Indeed, the growth in hiring of older workers has been driven by re-hiring around the announcement dates, and has also been driven by the states that have the highest adult vaccination rates in this group. Given these patterns, a reasonable interpretation of these findings is that there was a segment of workers for whom it was easy to return to work—and they did so the week governors announced the end of these benefits. But the reason these differences across states are not larger, and do not appear in aggregate statistics, is that it appears more of these adults are hampered by health concerns—and also, likely continued childcare disruptions. In a recent Morning Consult poll, workers were more likely to have said they turned down a job because child care options were not available or because of health concerns than because of UI payments. In the recent Gusto-NAWBO survey, 23% of owners who are experiencing difficulty hiring attributed their trouble to ongoing difficulties finding child care among potential workers. Ending enhanced Unemployment Insurance provisions is likely not the silver bullet to speeding up this economic recovery, and policymakers would be better-served by focusing on achieving higher vaccination rates and ensuring schools and child care centers can re-open in a safe and timely manner—particularly because these enhanced UI provisions are set to end for all states in several weeks.

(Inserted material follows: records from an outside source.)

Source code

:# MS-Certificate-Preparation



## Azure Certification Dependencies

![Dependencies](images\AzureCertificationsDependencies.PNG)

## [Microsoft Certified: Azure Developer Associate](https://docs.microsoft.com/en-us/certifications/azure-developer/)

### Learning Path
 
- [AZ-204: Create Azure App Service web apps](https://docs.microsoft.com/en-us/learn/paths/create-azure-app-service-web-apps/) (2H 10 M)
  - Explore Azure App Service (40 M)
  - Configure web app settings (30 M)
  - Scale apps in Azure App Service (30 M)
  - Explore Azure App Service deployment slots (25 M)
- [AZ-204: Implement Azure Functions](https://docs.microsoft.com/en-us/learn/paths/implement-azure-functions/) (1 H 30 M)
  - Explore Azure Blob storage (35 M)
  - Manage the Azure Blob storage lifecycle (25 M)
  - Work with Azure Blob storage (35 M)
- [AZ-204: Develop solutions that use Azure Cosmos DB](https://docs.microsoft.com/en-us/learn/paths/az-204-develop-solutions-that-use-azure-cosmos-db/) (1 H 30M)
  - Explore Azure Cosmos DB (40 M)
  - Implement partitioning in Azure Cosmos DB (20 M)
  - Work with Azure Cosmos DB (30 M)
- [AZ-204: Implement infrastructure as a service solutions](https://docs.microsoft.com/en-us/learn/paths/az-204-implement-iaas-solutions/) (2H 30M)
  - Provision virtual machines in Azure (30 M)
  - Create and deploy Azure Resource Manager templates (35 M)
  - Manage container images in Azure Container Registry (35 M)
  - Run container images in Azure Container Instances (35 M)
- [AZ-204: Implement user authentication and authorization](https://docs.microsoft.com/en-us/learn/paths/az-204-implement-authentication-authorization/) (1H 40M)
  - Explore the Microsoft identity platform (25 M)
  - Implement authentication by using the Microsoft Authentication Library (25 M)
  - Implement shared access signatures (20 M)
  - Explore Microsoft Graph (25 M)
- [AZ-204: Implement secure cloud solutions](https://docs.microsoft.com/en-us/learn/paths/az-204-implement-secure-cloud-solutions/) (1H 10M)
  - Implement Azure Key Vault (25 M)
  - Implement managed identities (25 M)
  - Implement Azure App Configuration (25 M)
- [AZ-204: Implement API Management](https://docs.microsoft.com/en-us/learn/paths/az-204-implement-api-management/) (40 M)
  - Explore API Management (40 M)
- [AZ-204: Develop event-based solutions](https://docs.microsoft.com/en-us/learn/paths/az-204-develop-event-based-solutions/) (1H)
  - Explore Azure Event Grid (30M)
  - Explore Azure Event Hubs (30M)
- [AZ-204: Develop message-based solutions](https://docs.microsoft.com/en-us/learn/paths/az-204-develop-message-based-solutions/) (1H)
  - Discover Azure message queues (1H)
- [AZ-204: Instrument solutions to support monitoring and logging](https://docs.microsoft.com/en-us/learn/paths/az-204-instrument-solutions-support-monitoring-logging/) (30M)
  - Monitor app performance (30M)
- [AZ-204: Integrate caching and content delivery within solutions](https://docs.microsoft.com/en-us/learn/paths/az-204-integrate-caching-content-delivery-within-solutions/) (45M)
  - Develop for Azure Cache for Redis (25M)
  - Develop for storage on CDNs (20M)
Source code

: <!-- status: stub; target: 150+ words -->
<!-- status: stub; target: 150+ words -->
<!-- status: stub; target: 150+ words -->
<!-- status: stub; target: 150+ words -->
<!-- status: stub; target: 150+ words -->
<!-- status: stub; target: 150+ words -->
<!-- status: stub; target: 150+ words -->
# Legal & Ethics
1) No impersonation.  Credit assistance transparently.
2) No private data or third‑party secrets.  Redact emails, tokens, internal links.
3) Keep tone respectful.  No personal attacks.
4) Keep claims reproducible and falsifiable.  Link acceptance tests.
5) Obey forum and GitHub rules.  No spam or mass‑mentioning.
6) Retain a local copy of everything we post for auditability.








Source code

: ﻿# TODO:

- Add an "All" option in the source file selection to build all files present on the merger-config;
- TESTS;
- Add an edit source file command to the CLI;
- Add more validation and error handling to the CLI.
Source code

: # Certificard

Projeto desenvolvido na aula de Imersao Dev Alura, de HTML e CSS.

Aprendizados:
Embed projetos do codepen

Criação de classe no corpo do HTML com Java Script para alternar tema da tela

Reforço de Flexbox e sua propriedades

The federal government introduced these measures as part of a massive and unprecedented economic relief effort during a global pandemic. As the country navigates its next, equally-unprecedented phase—a return to more normal economic times—the findings provided by real-time, detailed economic data can arm policymakers with information needed to design policies that are best suited to help American workers and their families.